Chapter 2 of 8 · 841 words · ~4 min read

CHAPTER II.

ORPHANED THROUGH OPIUM.

According to our Chinese books, when a son is born he sleeps on a bed, he is clothed in robes, he plays with gems, his cry is princely loud; as an emperor, he is clothed in purple, and he is the king of the home. But when a daughter is born she sleeps on the ground, she is clothed in a wrapper, she plays with a tile; she cannot be either good or evil, and has only to prepare wine and food without giving any cause of grief to her parents. So, being a girl, I learned to play with broken tiles, and found them as good as gems. When I was about three years old, something dreadful happened. Another baby was born—and it was a girl. I didn’t mind at all, as I wanted someone to play with, and a girl is as good as a boy—better, _I_ think. But our proverb says, “Eighteen beautiful daughters are not equal to one son, even though he be lame.” My father was dreadfully angry, and beat mother; so she was miserable, and cried a good deal. After a few days I missed my baby sister, and when I asked where she was, someone laughed, and pointed to a pond, near by. I didn’t know then what he meant; but sister never came back, so I had to play alone.

About this time I was betrothed. Practically all girls are, in China, and at a very early age. My father said girls were a useless expense, so he wanted to get me off his hands as soon as possible. So a lucky day was chosen, and two middlemen engaged, who came and compared the day and the hour of my birth with that of the lad they suggested. Then followed a feast, when the agreement was made and my future fixed.
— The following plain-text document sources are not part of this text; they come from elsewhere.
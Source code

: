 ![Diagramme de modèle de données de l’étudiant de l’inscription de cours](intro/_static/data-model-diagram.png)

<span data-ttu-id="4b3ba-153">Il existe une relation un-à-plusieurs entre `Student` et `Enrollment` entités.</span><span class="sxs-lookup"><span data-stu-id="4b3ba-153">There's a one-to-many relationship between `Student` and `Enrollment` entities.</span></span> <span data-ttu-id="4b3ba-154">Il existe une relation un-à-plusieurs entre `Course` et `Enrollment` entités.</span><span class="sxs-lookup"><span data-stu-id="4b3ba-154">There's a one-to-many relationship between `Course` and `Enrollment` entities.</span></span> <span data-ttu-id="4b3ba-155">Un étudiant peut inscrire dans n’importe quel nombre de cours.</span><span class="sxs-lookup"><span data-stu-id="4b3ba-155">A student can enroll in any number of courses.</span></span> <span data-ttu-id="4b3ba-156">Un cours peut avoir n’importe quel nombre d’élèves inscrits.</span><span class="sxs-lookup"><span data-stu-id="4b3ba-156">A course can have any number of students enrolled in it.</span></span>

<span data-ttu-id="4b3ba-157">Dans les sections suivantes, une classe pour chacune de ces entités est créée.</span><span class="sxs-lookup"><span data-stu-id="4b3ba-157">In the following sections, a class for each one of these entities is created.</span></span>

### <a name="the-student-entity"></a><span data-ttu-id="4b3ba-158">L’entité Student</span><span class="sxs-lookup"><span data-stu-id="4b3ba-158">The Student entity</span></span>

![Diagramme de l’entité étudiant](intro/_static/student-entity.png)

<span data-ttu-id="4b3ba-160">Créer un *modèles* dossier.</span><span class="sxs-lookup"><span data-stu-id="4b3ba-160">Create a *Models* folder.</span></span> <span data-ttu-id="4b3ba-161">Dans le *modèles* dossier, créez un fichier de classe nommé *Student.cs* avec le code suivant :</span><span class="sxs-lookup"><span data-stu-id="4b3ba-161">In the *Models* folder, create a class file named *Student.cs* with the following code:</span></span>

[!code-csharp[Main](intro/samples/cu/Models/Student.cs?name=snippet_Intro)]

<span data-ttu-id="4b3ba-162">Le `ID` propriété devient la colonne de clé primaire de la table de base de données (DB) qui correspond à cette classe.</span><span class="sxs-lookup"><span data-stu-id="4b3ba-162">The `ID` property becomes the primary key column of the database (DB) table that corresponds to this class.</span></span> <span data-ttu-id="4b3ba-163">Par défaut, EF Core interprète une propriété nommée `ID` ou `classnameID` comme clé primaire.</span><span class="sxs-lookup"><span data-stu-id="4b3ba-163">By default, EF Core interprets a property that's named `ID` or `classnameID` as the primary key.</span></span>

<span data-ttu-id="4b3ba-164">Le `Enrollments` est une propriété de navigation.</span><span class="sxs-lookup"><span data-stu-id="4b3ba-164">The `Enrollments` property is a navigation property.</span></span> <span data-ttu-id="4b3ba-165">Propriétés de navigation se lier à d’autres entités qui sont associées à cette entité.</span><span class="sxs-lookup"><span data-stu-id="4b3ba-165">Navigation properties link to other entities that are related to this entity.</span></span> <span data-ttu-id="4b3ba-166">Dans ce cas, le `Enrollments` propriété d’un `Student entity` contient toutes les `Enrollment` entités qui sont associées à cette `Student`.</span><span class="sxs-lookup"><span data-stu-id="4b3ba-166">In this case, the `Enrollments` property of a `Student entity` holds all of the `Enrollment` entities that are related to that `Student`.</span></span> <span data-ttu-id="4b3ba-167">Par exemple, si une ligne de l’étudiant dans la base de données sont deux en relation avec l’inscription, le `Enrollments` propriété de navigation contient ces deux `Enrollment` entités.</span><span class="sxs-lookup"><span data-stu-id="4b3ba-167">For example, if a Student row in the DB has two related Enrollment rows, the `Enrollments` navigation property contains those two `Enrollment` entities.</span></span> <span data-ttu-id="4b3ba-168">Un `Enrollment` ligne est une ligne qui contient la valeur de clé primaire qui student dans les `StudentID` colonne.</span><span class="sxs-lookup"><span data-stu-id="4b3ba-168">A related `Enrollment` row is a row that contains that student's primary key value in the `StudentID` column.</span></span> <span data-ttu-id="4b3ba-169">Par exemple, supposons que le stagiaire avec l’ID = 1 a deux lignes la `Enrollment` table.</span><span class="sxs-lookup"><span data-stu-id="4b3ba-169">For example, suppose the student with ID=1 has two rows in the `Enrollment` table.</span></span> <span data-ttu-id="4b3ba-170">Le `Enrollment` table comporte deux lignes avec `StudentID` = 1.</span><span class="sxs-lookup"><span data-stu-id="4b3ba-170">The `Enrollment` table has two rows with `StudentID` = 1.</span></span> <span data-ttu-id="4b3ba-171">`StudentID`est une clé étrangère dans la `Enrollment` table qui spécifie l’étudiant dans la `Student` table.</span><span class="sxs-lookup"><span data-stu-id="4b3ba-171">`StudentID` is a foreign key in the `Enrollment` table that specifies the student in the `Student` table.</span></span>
The home of my future husband was some little way off, and his father was a broken-down scholar, who kept a small school, and was a slave to opium. The lad was his youngest son. The mother bore a bad reputation for quarrelling and scolding, so you may imagine I didn’t look forward with much pleasure to entering my new home, and hoped the day was far off. But it came sooner than I expected.

When I was about seven years old, I began to notice that father was away a great deal at night, and that we didn’t get much to eat. The furniture slowly disappeared, and our clothes were poor and scanty. My mother seemed anxious, and cried much. I found out the meaning of it one day when I caught sight of father slinking into a dirty hovel near by, which I knew to be an opium den. Alas, he had become a victim to the “foreign smoke”! Day by day the craving grew upon him, and every scrap of money he could get went in opium, and mother had to support herself and me by making shoes and washing clothes. Father ate but little, and gave mother so little money that we were nearly starved. In the morning, before the craving came on again, he was very miserable and bad-tempered. He cursed himself and the English who, he said, had brought this evil on China; yet he couldn’t break away from the habit, and things grew worse and worse.

Very soon we had to move into a smaller house, and had hardly any possessions. Mother did the best she could, but no money was safe from father; and one day she said she could bear it no longer, and went out with a wild look on her face. She soon returned with some black stuff that looked like paint, and went into the bedroom crying. After a while she was quiet, and I thought she was sleeping, so I went away to play.

It was some time before I returned, but mother was still sleeping. She looked so strange that I ran next door to ask them to come. They came; and at once there was a great hubbub, and somebody ran for father, but he was smoking opium and wouldn’t come. Then I knew that the black stuff mother had bought was opium, and that she had swallowed it to end her troubles.

Her relatives came and made a great row. They abused father, and he abused them; and they demanded a lot of money, now mother was dead, though they never tried to help her when she was alive. Father didn’t seem to care much, as opium eats all the spirit and manhood out of its victims. He hadn’t any money, so thought the best thing was to send me at once to my future husband’s home, and so obtain the amount they had practically bought me for. With this he was enabled to satisfy mother’s relatives, and I soon found myself transferred to my new home. I never saw my father again. The cruel opium had made me worse than an orphan.